Blog des amis de Dieu, de la France et de la Russie
La reprise, c’est d’ores et déjà fini. La crise économique mondiale est entrée dans sa phase aiguë : la faillite en série des États. La Grèce fait souffler un vent de panique jusqu’à Washington.
La Grèce cachait le mastodonte américain
Longtemps, les Américains crurent que la crise grecque ne concernait que les Européens : les quelque 350 millions d’euros de dette souveraine de ce petit pays de 11 millions d’habitants n’allaient pas plomber la reprise économique mondiale et faire trembler la planète ! Dans les médias américains, prévalait l’idée que le cas grec, auquel faisaient écho ceux du Portugal, de l’Espagne, de l’Irlande, résultait de l’anémie chronique de la Vieille Europe, incapable, hormis l’Allemagne, de profiter pleinement de la reprise économique mondiale.
Cette vision bornée méconnaissait le caractère systémique de la crise : c’est l’Occident dans son ensemble qui est surendetté dans des proportions démesurées. Les États-Unis sont concernés au premier chef, avec une dette publique ayant franchi, à la mi-mai, le plafond légal de 14 294 milliards de dollars fixé par le Congrès. Leur surendettement menace autrement plus sérieusement l’économie mondiale que celui de la Grèce.

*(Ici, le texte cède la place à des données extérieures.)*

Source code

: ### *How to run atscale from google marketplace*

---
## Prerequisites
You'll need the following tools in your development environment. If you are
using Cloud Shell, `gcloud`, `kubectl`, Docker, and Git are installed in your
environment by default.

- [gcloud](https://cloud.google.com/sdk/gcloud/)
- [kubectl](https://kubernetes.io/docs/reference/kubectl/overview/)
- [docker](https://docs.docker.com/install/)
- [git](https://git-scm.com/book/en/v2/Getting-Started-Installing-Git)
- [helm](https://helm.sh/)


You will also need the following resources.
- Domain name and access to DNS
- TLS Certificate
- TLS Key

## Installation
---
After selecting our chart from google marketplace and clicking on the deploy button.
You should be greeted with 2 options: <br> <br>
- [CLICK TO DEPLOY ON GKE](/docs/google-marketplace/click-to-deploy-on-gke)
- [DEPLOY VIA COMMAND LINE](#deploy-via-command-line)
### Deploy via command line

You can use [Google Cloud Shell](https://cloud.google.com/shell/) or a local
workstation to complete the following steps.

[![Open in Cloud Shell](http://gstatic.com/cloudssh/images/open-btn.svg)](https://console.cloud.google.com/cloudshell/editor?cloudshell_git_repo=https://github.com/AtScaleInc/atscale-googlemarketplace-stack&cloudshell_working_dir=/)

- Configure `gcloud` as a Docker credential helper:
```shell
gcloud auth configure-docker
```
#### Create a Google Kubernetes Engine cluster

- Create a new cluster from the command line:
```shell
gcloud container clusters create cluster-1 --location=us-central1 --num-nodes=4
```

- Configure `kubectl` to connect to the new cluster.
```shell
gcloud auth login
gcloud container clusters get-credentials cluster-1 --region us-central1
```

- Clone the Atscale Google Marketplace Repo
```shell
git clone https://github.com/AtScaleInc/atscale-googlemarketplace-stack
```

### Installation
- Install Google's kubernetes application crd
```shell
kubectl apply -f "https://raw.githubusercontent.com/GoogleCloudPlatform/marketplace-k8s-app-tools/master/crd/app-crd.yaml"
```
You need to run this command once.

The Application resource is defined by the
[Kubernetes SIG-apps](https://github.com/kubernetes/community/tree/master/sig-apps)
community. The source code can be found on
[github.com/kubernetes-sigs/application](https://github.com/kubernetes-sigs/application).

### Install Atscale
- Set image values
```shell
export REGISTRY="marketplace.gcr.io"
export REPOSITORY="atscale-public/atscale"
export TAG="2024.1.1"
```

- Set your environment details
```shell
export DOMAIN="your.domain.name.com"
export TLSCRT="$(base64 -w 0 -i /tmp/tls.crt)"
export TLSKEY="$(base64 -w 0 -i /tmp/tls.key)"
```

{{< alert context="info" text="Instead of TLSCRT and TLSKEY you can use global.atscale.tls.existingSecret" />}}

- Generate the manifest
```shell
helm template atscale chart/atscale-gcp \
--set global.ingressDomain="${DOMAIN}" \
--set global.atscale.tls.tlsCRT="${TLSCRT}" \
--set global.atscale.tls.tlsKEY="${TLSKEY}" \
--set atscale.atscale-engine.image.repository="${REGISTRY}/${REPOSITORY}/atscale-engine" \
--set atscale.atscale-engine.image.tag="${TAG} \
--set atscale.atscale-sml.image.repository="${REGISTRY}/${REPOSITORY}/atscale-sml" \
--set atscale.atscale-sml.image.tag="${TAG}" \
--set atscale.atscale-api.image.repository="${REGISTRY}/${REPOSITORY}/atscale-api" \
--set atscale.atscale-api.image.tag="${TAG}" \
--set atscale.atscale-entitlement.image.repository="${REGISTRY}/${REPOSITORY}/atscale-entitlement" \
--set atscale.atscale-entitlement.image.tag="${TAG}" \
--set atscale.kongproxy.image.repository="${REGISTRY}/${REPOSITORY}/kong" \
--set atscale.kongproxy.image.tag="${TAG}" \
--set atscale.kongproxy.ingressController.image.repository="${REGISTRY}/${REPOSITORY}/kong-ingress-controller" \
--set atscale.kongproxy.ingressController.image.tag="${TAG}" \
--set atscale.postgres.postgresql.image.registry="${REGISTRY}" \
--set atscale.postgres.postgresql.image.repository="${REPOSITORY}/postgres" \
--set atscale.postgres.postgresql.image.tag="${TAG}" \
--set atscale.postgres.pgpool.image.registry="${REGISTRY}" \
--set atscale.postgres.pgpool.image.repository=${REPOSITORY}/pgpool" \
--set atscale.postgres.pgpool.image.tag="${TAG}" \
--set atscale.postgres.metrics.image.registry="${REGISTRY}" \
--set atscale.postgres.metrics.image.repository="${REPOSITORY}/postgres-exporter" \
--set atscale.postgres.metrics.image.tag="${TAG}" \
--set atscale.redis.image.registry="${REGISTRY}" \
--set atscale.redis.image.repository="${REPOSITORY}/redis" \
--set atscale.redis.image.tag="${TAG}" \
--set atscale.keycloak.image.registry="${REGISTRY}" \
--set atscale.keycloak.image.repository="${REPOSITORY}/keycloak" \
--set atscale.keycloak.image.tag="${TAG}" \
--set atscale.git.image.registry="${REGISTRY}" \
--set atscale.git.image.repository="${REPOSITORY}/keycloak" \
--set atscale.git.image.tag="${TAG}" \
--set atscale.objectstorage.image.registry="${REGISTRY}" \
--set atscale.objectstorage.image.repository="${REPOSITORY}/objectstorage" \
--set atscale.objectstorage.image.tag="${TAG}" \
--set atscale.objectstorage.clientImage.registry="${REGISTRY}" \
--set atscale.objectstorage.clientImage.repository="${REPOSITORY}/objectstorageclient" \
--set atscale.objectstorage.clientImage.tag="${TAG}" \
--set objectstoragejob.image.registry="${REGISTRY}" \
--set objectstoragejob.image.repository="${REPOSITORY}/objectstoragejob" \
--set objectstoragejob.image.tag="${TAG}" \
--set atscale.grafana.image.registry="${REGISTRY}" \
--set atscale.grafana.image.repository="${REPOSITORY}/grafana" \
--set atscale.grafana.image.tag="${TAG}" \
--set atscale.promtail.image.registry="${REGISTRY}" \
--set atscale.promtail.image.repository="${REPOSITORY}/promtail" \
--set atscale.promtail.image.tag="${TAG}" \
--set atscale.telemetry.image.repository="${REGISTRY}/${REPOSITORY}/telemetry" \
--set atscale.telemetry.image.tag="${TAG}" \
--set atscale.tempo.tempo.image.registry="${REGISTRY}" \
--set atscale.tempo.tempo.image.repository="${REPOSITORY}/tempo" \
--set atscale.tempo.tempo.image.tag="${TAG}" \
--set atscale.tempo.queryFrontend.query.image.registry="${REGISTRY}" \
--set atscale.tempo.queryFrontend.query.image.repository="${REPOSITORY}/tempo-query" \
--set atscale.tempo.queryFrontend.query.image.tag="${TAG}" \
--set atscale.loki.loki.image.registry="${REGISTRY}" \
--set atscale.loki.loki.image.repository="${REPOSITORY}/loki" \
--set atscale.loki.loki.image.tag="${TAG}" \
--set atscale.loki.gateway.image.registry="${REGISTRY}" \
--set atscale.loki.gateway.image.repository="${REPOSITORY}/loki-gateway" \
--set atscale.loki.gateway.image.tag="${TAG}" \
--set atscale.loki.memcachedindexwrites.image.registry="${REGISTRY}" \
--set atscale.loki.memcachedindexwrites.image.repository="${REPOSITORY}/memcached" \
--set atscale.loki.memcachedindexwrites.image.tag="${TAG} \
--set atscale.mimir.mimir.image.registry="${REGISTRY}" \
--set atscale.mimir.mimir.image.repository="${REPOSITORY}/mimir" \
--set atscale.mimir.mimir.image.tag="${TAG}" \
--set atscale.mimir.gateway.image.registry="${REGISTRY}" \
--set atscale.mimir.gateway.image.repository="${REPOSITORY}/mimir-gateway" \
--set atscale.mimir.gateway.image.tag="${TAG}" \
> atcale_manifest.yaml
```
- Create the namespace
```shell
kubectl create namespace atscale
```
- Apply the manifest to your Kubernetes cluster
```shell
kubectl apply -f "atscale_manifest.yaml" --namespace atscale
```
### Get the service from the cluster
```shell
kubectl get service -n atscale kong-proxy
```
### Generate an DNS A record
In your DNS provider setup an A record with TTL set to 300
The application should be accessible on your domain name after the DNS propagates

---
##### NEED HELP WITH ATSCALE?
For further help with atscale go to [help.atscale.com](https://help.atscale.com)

Le Trésor public américain acculé aux expédients
Entretemps, la température a fortement augmenté à Washington, la majorité républicaine du Congrès s’étant engagée dans un bras de fer avec la Maison-Blanche au sujet du relèvement de ce plafond légal. Cet affrontement, qui dure encore, a projeté les États-Unis sur le devant de la scène mondiale du surendettement. En attendant un compromis avec le Congrès, le Trésor a cessé d’alimenter autant qu’il le devrait les caisses de retraites des fonctionnaires. Sans incidence sur le versement actuel des pensions, ces mesures sont légales. Le Congrès les a conçues pour fournir au gouvernement fédéral le moyen d’empêcher que la dette publique ne dépasse la limite qu’il lui a assignée. Elles dégageront une marge de 224 milliards de dollars de façon à ce que l’État continue d’émettre des titres de dette selon le calendrier prévu, jusqu’au 2 août, sans augmenter son endettement net.